## LISTED ENTRIES
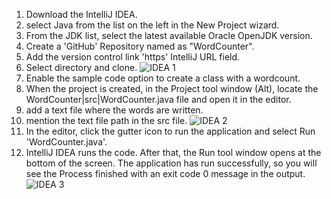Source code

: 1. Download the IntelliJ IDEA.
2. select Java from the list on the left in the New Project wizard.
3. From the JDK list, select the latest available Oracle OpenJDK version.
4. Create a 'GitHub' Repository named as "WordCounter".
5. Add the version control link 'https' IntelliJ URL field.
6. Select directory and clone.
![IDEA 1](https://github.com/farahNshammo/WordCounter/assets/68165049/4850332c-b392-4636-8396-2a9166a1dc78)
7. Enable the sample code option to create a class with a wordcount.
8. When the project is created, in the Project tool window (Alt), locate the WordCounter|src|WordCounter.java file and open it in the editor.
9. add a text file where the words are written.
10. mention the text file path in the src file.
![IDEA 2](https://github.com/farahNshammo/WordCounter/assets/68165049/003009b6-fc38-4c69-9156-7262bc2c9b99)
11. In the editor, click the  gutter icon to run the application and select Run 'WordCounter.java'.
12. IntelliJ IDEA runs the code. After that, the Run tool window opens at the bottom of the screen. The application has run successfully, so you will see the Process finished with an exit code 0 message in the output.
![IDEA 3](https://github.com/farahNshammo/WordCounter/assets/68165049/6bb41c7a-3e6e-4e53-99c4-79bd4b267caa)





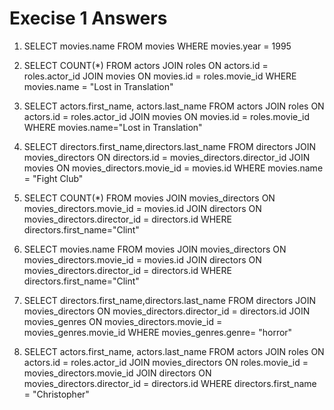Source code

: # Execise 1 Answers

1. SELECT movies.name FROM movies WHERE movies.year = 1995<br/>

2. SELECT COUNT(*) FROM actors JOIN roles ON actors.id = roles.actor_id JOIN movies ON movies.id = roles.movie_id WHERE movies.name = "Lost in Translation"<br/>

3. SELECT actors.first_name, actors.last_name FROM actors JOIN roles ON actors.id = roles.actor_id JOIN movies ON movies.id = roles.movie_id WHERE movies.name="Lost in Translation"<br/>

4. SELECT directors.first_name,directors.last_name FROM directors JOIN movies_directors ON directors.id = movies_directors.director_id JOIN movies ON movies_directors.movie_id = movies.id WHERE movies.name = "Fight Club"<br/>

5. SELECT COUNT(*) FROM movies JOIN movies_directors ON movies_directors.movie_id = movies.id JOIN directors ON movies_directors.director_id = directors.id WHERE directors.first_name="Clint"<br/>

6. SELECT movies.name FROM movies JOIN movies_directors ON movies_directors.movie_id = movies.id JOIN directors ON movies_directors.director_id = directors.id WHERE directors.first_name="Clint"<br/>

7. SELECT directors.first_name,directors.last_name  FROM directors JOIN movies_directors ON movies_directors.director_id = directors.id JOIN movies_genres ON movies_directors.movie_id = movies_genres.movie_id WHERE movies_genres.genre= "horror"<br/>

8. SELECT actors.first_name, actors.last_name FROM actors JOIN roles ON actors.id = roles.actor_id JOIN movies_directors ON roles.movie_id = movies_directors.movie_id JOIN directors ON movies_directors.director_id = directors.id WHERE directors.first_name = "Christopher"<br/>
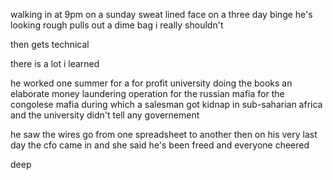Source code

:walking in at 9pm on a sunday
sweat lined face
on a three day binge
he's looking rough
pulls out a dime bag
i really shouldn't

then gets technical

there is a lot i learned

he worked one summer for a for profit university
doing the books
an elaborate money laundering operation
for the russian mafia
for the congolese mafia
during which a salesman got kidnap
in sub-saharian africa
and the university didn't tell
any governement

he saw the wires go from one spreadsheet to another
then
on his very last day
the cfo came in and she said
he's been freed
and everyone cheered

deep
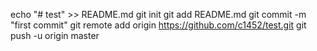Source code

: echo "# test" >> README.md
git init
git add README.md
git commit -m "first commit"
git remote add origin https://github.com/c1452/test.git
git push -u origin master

## PROBLEM DETAILS
Write out each line exactly, from the one containing "he worked one" through the end of the entries, and skip the pictures.

## SOLVED EXERCISE
he worked one summer for a for profit university
doing the books
an elaborate money laundering operation
for the russian mafia
for the congolese mafia
during which a salesman got kidnap
in sub-saharian africa
and the university didn't tell
any governement

he saw the wires go from one spreadsheet to another
then
on his very last day
the cfo came in and she said
he's been freed
and everyone cheered

deep
Source code

: echo "# test" >> README.md
git init
git add README.md
git commit -m "first commit"
git remote add origin https://github.com/c1452/test.git
git push -u origin master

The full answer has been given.